Les fournisseurs devraient prendre des mesures spécifiques de vérification permettant l'identification des enfants utilisateurs , si un risque de « pédopiégeage » (c'est-à-dire, de sollicitation d'un enfant par un adulte à des fins d'acte sexuel) était spécifiquement repéré (article 4) 18 ( * ) .

2. Des dispositifs d'injonction obligeant les fournisseurs de services à détecter et à retirer les contenus pédopornographiques

En outre, la proposition introduit pour les fournisseurs, sous certaines conditions, des obligations de détection des abus sexuels sur enfants en ligne, de signalement de tout abus sexuel potentiel et de retrait du « matériel » identifié (sections 3 à 5 ; articles 7 à 15) ; en cas de non mise en conformité, les autorités de l'État membre compétent se verraient reconnaître le pouvoir de demander aux fournisseurs d'accès à internet (FAI) le blocage des sites contrevenants (art. 16 à 24).
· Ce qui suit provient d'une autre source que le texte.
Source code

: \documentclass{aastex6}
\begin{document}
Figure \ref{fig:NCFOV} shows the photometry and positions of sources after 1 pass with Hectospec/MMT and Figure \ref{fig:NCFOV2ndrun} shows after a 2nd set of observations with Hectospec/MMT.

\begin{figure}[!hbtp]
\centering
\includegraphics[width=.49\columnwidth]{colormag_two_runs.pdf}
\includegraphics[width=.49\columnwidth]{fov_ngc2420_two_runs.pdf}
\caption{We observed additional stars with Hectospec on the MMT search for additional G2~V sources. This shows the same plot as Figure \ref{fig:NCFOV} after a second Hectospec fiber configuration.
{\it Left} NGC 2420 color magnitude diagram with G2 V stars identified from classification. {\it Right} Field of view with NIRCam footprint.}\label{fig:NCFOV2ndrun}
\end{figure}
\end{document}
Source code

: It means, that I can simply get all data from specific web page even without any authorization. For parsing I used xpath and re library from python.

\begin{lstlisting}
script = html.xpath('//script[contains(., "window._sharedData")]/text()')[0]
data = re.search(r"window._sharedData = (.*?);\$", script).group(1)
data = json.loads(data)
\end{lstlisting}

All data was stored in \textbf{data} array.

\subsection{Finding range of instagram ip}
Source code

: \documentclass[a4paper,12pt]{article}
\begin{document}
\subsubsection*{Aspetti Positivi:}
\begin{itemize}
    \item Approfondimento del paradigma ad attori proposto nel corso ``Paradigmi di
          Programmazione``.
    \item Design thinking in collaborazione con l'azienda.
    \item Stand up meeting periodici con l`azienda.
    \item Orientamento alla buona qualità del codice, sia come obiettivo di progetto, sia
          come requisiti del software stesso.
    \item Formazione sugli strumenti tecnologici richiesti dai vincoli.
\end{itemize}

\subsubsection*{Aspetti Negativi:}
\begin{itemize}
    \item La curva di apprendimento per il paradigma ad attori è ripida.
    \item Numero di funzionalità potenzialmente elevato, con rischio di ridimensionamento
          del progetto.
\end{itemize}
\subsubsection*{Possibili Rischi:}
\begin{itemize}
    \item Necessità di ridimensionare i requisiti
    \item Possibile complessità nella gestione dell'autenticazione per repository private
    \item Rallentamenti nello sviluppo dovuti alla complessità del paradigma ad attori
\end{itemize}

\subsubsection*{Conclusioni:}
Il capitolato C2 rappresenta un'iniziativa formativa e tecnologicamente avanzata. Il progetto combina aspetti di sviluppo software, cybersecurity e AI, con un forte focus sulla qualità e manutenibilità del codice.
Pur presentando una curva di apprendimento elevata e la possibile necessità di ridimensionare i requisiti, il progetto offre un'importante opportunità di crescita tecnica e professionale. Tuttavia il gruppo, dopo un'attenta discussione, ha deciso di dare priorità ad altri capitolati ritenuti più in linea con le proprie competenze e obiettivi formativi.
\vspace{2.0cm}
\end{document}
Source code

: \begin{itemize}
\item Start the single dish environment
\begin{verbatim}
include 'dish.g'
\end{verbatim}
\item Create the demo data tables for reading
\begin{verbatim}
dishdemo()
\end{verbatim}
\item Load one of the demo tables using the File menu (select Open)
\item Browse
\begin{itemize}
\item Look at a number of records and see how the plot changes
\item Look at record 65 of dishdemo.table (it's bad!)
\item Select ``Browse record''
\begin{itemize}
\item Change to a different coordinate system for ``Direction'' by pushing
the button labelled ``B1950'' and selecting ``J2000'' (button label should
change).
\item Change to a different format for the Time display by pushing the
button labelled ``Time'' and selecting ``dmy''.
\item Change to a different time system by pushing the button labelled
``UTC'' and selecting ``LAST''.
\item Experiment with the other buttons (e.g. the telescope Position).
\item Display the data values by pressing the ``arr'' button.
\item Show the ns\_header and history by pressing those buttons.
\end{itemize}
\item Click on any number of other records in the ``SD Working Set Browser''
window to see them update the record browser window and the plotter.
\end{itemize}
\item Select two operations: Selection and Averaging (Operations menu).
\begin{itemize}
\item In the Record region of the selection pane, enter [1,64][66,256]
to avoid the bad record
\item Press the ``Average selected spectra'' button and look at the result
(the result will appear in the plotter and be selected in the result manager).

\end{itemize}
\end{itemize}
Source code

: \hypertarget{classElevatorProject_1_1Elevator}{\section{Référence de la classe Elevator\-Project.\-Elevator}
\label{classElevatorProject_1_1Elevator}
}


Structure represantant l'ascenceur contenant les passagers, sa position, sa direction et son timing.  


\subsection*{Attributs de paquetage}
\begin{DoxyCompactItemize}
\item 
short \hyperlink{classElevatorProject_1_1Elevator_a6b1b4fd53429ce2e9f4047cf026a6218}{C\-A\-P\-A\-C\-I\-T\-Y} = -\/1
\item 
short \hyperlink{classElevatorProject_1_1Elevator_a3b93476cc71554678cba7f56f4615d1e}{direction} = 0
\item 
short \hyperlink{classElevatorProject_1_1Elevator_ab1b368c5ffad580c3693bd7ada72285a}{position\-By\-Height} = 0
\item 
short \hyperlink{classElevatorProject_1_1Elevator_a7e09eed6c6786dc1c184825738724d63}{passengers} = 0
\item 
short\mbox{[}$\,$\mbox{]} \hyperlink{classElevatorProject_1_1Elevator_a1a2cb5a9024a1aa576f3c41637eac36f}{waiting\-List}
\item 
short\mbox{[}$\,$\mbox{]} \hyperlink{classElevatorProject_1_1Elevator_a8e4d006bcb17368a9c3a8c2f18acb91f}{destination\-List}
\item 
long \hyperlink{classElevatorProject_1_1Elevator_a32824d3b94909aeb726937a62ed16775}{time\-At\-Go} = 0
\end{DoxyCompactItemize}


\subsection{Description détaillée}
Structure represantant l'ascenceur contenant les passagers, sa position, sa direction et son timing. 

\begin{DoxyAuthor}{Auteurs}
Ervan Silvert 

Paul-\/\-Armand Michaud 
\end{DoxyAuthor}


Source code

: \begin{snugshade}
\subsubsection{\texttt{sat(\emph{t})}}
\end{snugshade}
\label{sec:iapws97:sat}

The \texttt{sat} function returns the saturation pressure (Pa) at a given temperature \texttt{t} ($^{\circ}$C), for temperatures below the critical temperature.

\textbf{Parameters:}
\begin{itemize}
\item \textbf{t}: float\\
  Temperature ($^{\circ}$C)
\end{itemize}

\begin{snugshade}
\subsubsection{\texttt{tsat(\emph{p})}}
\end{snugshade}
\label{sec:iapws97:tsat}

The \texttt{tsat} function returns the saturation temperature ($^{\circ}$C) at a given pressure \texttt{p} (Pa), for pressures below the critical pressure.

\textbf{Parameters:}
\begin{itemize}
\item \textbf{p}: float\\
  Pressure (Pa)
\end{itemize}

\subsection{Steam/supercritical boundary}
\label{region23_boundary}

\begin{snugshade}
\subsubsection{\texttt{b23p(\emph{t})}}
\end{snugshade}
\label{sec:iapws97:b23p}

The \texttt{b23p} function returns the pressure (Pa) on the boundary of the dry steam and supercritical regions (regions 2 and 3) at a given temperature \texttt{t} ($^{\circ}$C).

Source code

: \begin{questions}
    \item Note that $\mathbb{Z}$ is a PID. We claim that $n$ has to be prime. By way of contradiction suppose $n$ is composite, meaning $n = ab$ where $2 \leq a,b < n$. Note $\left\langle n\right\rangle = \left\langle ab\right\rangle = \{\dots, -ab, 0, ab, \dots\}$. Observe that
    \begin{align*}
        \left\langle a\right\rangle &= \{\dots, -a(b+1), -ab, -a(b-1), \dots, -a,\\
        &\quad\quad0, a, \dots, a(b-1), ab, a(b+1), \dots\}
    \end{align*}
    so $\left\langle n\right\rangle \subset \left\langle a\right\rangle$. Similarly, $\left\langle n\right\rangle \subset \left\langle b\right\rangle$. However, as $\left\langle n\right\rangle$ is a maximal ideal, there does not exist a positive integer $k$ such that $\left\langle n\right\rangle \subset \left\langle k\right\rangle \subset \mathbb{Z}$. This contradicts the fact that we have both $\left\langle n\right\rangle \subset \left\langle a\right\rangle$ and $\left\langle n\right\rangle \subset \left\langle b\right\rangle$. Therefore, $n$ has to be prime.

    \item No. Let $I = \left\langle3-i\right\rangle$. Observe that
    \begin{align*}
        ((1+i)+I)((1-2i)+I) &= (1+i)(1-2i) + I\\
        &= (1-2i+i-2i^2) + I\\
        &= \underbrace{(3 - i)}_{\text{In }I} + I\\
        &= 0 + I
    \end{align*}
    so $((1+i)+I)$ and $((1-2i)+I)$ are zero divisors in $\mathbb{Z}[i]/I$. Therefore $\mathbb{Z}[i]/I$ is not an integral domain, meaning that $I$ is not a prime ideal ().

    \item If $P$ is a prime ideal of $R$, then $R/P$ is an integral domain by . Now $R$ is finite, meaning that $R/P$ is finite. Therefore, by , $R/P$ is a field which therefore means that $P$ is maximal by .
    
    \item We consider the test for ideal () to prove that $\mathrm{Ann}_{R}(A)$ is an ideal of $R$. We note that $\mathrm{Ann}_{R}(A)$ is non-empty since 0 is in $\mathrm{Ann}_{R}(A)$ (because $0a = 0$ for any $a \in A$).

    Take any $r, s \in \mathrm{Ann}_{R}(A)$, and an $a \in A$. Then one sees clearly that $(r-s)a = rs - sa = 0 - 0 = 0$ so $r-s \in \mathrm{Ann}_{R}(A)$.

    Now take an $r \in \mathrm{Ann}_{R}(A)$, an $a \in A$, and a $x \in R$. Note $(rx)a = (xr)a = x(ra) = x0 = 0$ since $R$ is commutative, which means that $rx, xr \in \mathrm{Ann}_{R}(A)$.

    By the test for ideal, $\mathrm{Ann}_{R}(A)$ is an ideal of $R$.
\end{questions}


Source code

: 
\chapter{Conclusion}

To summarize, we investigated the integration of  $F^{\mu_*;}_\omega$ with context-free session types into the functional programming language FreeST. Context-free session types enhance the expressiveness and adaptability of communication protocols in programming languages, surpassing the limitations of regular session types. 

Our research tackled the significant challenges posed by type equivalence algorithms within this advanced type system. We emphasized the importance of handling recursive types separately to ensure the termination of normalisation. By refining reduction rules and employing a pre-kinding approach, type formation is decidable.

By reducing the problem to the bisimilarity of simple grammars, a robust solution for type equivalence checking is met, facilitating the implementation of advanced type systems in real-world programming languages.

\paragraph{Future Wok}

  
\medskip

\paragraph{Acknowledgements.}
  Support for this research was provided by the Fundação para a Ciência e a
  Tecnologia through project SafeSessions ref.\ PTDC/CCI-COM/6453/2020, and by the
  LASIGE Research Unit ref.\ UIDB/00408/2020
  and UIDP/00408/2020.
Concrètement, l'obligation de détection se traduirait par l' émission d'une injonction par l'autorité judicaire ou l'autorité administrative indépendante compétente , sur demande d'une « autorité de coordination pour les questions relatives aux abus sexuels sur enfants » 19 ( * ) . L'autorité de coordination disposerait de pouvoirs d'enquête et de coercition auprès des fournisseurs 20 ( * ) (articles 27 à 32).

Cette demande d'injonction de détection devrait être précédée des enquêtes nécessaires et d'une analyse d'impact (en cas de première demande) et permettre au fournisseur visé ainsi qu'au « centre de l'Union européenne chargé de prévenir et de combattre les abus sexuels sur enfants » qui serait créé, de formuler leurs observations.

Il reviendrait ensuite à l'autorité de coordination nationale ayant demandé l'injonction de solliciter du fournisseur un plan de mise en oeuvre de cette demande, et, si cette dernière concerne des contenus de « pédopiégeage », un avis de l'autorité nationale en charge de la protection des données à caractère personnel, puis de transmettre sa demande à l'autorité judiciaire ou administrative indépendante en capacité d'émettre l'injonction, avec l'ensemble des documents recueillis (plan, avis et observations). Cette dernière en évaluerait la pertinence, au regard de plusieurs critères mentionnés dans la proposition (notamment la probabilité d'une utilisation du service pour la diffusion de matériel relatif à des abus sexuels sur les enfants, l'existence d'éléments probants indiquant que le service ou un service comparable a été utilisé à ces fins dans les 12 derniers mois, etc. ; art. 7).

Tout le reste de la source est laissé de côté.